* **DESCRIPTION OF THE TASK**
The reply has to be a number alone, equal to how many lines in the entries below hold the string "confidentiality".

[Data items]
- Opening Delimiter -

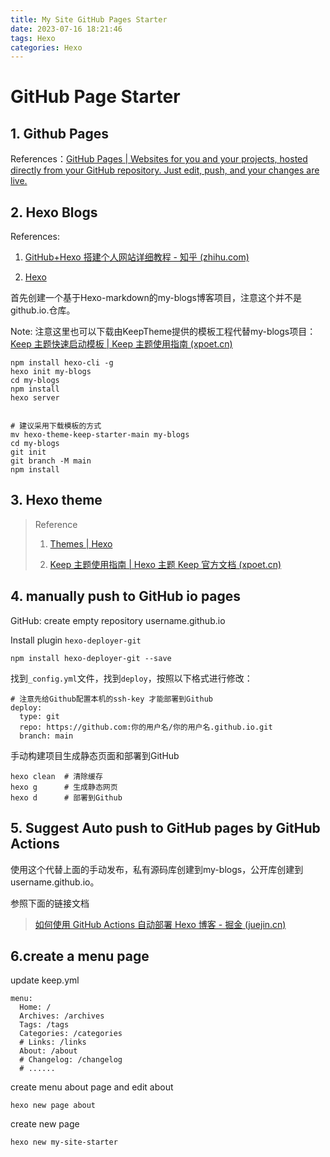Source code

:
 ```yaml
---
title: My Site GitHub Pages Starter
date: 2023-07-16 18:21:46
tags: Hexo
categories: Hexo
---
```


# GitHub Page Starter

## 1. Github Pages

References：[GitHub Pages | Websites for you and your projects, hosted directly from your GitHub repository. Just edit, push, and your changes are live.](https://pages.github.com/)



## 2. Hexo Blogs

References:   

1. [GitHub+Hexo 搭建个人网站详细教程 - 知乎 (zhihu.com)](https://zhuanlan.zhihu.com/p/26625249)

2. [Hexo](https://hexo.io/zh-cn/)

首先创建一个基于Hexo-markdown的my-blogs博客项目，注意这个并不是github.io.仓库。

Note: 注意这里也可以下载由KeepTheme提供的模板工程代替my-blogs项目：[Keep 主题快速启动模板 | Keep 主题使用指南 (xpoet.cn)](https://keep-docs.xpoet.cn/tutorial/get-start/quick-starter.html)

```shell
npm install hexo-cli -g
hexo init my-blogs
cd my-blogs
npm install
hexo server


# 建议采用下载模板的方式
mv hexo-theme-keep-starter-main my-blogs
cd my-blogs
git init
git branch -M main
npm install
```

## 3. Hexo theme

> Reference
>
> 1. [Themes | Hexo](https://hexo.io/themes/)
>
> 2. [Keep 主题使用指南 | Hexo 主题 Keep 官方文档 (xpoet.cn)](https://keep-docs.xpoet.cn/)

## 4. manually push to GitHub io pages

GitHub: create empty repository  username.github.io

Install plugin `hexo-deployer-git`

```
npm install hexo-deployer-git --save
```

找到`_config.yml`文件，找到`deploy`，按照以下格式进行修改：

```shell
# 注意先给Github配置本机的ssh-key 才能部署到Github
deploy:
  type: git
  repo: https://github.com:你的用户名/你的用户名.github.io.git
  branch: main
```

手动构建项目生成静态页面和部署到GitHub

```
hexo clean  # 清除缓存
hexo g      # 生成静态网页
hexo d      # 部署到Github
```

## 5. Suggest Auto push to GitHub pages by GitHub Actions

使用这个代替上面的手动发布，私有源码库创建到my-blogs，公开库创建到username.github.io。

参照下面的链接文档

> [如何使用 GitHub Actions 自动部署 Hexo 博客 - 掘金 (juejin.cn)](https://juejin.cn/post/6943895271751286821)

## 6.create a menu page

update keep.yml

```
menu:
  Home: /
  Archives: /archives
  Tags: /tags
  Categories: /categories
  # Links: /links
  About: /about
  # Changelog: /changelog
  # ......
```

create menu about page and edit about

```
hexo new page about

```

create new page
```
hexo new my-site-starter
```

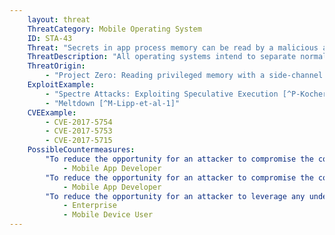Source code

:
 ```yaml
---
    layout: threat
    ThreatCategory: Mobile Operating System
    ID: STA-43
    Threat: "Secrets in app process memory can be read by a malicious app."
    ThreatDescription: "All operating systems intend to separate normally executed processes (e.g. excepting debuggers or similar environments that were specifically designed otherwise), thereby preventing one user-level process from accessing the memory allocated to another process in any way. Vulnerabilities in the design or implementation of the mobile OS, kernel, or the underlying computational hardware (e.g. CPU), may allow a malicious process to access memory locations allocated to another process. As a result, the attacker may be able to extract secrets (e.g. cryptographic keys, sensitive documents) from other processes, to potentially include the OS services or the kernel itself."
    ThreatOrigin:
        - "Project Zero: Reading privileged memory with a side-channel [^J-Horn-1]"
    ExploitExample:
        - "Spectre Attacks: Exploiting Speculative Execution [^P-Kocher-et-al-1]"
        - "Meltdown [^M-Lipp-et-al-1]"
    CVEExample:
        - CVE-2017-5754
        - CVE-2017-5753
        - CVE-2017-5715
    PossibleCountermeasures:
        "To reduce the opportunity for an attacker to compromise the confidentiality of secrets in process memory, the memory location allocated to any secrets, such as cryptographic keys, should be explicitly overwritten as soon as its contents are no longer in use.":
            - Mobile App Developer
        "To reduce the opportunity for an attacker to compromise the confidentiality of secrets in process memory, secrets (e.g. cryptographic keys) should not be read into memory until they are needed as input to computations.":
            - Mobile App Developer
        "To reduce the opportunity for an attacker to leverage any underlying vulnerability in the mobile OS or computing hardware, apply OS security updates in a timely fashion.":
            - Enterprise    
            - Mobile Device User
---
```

- Closing Delimiter -

* **COMPLETED EXERCISE**
2